Le intermittenze della morte – di José Saramago

Le intermittenze della morte
José Saramago

Le intermittenze della morte

José Saramago

Feltrinelli

Recensione

Quando José Saramago scrisse “Le intermittenze della morte”, nel 2005 a Lisbona, era già José Saramago. Nel 1998 aveva vinto il Premio Nobel per la Letteratura, pochi anni prima aveva dato alla luce i meravigliosi “Il Vangelo secondo Gesù Cristo” e “Cecità”. Aveva già ammaliato il mondo con le parabole che, come motiva la giuria del Nobel, “sostenute dall’immaginazione, dalla compassione e dall’ironia” permettono “continuamente di conoscere realtà difficili da interpretare”. In “Intermittenze della morte”, che precede di cinque anni la sua morte, si toglie qualche sassolino dalla scarpa. 

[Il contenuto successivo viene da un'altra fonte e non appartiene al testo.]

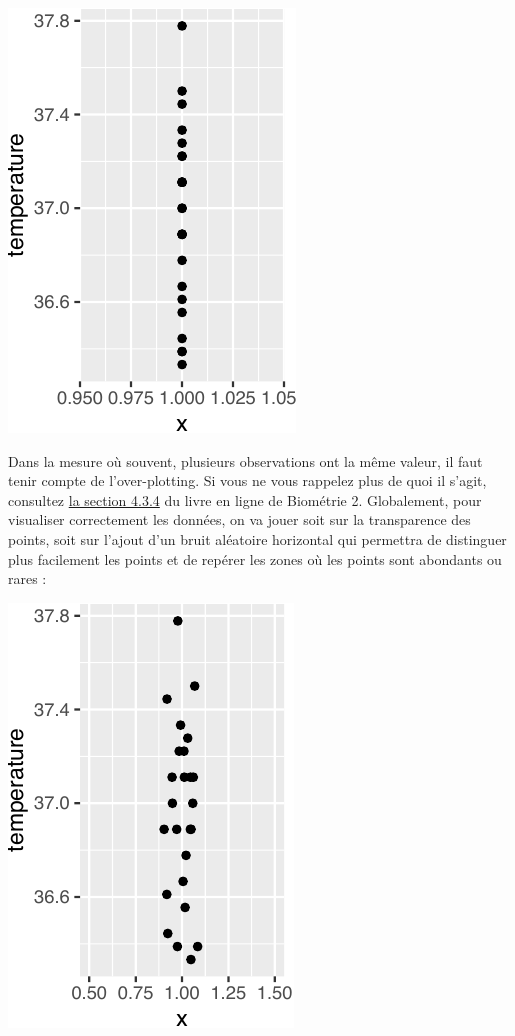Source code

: \documentclass[
  a4paper,
]{article}
\newenvironment{Shaded}{\begin{snugshade}}{\end{snugshade}}
\newcommand{\DataTypeTok}[1]{\textcolor[rgb]{0.00,0.34,0.68}{#1}}
\newcommand{\DecValTok}[1]{\textcolor[rgb]{0.69,0.50,0.00}{#1}}
\newcommand{\FloatTok}[1]{\textcolor[rgb]{0.69,0.50,0.00}{#1}}
\newcommand{\KeywordTok}[1]{\textcolor[rgb]{0.12,0.11,0.11}{\textbf{#1}}}
\newcommand{\NormalTok}[1]{\textcolor[rgb]{0.12,0.11,0.11}{#1}}
\newcommand{\OperatorTok}[1]{\textcolor[rgb]{0.12,0.11,0.11}{#1}}
\newcommand{\StringTok}[1]{\textcolor[rgb]{0.75,0.01,0.01}{#1}}
\begin{document}
\begin{center}\includegraphics[width=0.25\linewidth]{figure/unnamed-chunk-15-1} \end{center}

Dans la mesure où souvent, plusieurs observations ont la même valeur, il faut tenir compte de l'over-plotting. Si vous ne vous rappelez plus de quoi il s'agit, consultez \href{https://besibo.github.io/DA/viz.html\#over-plotting}{la section 4.3.4} du livre en ligne de Biométrie 2. Globalement, pour visualiser correctement les données, on va jouer soit sur la transparence des points, soit sur l'ajout d'un bruit aléatoire horizontal qui permettra de distinguer plus facilement les points et de repérer les zones où les points sont abondants ou rares :

\begin{Shaded}
\end{Shaded}

\begin{center}\includegraphics[width=0.25\linewidth]{figure/unnamed-chunk-16-1} \end{center}
\end{document}
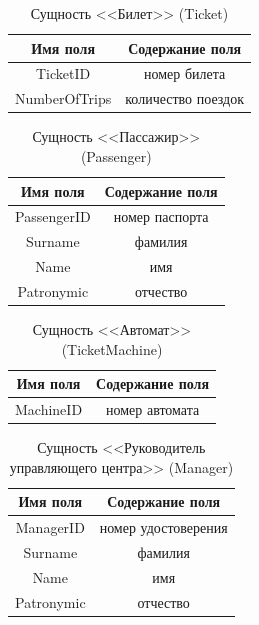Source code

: \documentclass[a4paper,10pt]{article}
\theoremstyle{plain} %
\theoremstyle{definition} %
\theoremstyle{remark} %
\theoremstyle{definition}
\begin{document}
\begin{table}[h!]
\centering
\begin{tabular}{|c|c|}
\hline
    Имя поля & Содержание поля\\
    \hline
    TicketID & номер билета  \\
    NumberOfTrips & количество поездок  \\
    \hline
\end{tabular}
    \caption{Сущность <<Билет>> (Ticket)}
\end{table}


\begin{table}[h!]
\centering
\begin{tabular}{|c|c|}
\hline
    Имя поля & Содержание поля  \\
    \hline
    PassengerID & номер паспорта \\
    Surname & фамилия \\
    Name & имя \\
    Patronymic & отчество \\
    \hline
\end{tabular}
    \caption{Сущность <<Пассажир>> (Passenger)}
\end{table}

\begin{table}[h!]
\centering
\begin{tabular}{|c|c|}
\hline
    Имя поля &Содержание поля \\
    \hline
    MachineID & номер автомата \\
    \hline
\end{tabular}
    \caption{Сущность <<Автомат>> (TicketMachine)}
\end{table}

\begin{table}[h!]
\centering
\begin{tabular}{|c|c|}
\hline
    Имя поля & Содержание поля  \\
    \hline
    ManagerID & номер удостоверения\\
    Surname & фамилия \\
    Name & имя\\
    Patronymic & отчество \\
    \hline
\end{tabular}
    \caption{Сущность <<Руководитель управляющего центра>> (Manager)}
\end{table}
\end{document}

Cosa succederebbe se la Morte smettesse di lavorare? O meglio: cosa succederebbe se in un Paese, e in uno soltanto, di punto in bianco si smettesse di morire? Con la sua fantasia fervida e cinica, aiutandosi con uno stile ironico e abbandonandosi al gusto dell’assurdo, José Saramago prova a immaginare non solo le reazioni delle persone, ma soprattutto quelle dei poteri forti. Quello della non-morte, infatti, è subito un problema a vari livelli, da quello occupazionale del settore delle pompe funebri, a quello logistico della “maphia” a, chiaramente, quello spirituale della Chiesa, che rischia di trovarsi intaccata alle fondamenta perché se non c’è morte non può esserci resurrezione. 

«(…) capireste la differenza reale che c’è fra il relativo e l’assoluto, fra il pieno e il vuoto, fra l’essere ancora e il non essere più, e quando parlo di differenza reale mi riferisco a qualcosa che le parole non potranno mai esprimere, (…) perché le parole, se non lo sa, si muovono molto, cambiano da un giorno all’altro, sono instabili come le ombre, ombre di se stesse, che tanto ci sono quanto non ci sono più, bolle di sapone, conchiglie di cui a stento si sente il respiro, tronchi tagliati»

Il pensiero più gentile dell’autore va agli infelici che si trovano in situazioni sospese e non riescono a morire. 

«(…) allora potrà domandare Morte dov’è la tua vittoria, sapendo comunque che non riceverà risposta, perché la morte non risponde mai, e non perché non lo voglia, ma solo perché non sa cosa c’è da dire dinanzi al più grande dei dolori umani».

Accade poi, tra vari scompigli, che la Morte decide di tornare a lavorare, e lo fa ribaltando la situazione: per sette mesi nessuno muore mai, nel Paese, dopodiché si inizia invece a ricevere il preavviso di una settimana, tramite una lettera viola. È qui che inizia la seconda parte del libro, che a mio parere si scolla un po’. Il focus della narrazione passa da quella comunità destabilizzata dall’assenza della Morte alla Morte stessa. Entriamo così quasi in un racconto separato, quasi un valzer, perché restiamo soli con lei che gira intorno alla sua ossessione verso un ingranaggio che si inceppa: un uomo a cui, inspiegabilmente, la lettera viola non è stata recapitata e che perciò non è morto. 

A parte questa convivenza di due brevi racconti perfettamente autosufficienti, José Saramago è sempre il buon vecchio José Saramago, che superati ormai gli ottant’anni armeggia, amoreggia e giocherella con il pensiero della Signora che prima o poi lo verrà a prendere. Il risultato è sorprendentemente leggero e gradevole alla lettura, se si accetta il patto narrativo dei voli di fantasia.